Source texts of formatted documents
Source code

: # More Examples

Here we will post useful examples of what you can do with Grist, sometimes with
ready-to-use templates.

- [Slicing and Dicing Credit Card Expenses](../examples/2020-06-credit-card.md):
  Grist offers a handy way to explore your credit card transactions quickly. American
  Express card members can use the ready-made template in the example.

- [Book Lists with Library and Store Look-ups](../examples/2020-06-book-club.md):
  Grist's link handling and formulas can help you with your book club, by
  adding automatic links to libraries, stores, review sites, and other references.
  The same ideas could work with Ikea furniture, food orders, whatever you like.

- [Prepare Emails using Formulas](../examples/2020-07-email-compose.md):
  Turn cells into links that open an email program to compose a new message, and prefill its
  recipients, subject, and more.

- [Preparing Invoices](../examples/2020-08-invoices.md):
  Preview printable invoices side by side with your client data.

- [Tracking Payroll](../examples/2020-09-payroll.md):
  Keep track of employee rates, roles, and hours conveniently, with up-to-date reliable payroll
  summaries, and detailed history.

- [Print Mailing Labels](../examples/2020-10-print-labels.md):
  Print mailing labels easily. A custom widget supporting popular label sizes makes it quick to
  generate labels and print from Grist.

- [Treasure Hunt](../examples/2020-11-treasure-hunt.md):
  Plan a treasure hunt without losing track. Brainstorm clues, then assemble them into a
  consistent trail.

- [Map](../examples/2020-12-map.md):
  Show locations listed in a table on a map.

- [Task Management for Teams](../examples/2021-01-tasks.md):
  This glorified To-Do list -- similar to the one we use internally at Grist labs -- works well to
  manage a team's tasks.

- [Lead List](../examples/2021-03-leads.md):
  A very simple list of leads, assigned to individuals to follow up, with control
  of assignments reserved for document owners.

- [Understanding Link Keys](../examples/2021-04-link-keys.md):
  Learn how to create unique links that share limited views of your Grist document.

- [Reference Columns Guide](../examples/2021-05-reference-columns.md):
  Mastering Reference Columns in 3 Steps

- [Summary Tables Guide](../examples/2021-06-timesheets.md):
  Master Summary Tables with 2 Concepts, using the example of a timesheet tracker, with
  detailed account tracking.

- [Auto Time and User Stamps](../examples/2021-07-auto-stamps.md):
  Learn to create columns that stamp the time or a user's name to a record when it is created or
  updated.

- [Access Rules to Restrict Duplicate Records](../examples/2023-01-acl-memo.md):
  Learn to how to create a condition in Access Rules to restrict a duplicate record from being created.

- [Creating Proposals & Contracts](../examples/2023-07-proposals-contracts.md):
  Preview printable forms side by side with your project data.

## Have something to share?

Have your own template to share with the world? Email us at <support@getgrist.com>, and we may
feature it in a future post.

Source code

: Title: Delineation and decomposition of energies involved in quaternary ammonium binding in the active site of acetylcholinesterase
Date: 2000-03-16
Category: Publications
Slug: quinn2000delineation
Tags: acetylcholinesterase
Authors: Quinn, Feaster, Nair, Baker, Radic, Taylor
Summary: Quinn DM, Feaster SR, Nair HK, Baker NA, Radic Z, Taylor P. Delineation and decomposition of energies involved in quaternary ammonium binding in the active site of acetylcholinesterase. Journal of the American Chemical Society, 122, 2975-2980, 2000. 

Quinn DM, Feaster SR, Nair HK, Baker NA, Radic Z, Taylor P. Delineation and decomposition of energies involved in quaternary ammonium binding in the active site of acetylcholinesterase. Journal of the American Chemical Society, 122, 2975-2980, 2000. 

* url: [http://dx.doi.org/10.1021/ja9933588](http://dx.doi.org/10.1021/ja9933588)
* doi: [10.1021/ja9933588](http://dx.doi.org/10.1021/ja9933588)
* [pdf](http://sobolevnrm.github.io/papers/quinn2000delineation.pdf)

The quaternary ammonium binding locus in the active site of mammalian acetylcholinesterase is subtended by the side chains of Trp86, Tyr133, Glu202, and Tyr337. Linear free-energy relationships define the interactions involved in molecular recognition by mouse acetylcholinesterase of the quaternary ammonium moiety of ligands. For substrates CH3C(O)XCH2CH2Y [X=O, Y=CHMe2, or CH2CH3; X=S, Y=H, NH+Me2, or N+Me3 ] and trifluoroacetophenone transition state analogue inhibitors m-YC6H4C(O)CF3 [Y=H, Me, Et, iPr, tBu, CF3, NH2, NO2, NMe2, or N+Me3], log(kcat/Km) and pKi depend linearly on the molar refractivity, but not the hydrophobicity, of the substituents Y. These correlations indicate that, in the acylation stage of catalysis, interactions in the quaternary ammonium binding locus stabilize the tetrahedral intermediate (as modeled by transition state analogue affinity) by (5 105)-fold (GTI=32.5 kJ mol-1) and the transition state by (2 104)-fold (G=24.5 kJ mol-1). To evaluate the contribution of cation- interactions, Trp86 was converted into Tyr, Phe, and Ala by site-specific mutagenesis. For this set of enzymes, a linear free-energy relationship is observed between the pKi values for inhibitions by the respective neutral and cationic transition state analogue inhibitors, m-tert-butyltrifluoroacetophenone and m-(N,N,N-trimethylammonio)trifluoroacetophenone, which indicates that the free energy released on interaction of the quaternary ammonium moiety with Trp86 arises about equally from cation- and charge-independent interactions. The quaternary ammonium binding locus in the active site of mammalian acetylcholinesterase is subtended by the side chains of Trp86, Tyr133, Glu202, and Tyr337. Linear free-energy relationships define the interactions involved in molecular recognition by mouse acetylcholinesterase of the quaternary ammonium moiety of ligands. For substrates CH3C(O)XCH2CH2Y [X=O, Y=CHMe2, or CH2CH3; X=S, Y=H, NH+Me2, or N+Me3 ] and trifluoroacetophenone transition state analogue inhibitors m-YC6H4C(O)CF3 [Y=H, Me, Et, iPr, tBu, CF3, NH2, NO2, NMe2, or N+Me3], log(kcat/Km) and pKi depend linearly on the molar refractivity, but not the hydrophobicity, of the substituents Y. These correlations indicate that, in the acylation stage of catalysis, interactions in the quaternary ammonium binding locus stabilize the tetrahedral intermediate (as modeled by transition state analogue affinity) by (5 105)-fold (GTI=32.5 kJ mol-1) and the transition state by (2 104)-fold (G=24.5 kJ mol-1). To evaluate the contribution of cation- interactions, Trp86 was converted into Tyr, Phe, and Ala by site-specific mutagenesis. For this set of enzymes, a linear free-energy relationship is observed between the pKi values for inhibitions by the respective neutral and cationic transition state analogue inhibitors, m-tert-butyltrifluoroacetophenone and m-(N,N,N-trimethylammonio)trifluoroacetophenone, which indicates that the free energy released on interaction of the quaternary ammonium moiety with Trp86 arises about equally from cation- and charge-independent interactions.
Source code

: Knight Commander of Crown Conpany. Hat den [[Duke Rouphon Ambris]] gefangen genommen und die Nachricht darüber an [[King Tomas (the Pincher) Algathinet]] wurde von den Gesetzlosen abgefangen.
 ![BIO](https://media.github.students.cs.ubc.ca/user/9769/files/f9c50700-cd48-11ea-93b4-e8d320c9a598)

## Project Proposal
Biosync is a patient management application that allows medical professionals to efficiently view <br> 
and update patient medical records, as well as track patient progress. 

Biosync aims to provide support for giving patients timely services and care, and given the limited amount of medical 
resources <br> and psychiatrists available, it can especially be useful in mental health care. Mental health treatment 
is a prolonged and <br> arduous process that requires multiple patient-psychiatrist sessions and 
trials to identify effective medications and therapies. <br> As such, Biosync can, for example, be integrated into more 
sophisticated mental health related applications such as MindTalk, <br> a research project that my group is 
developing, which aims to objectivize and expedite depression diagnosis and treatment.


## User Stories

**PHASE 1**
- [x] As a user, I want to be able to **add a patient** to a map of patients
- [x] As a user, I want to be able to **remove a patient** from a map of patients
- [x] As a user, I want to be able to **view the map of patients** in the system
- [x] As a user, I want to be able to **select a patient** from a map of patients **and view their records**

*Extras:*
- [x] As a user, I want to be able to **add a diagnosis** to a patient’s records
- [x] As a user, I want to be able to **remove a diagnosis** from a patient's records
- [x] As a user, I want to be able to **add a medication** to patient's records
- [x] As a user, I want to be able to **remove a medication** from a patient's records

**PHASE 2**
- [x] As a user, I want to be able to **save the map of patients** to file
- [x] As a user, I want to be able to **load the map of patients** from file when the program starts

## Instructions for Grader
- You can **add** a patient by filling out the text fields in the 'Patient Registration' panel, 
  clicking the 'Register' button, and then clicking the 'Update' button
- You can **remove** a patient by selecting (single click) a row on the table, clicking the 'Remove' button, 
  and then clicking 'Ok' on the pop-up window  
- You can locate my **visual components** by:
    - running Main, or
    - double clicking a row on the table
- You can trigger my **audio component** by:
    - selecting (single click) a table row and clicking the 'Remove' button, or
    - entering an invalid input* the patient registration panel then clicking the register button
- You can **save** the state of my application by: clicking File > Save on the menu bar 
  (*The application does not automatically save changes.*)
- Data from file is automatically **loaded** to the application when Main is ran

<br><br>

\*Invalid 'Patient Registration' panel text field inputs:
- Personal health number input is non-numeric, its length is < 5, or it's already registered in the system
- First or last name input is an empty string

• [Exercise prompt]:
The total, and only the total: count the lines above that contain "want".

• [Response]:
10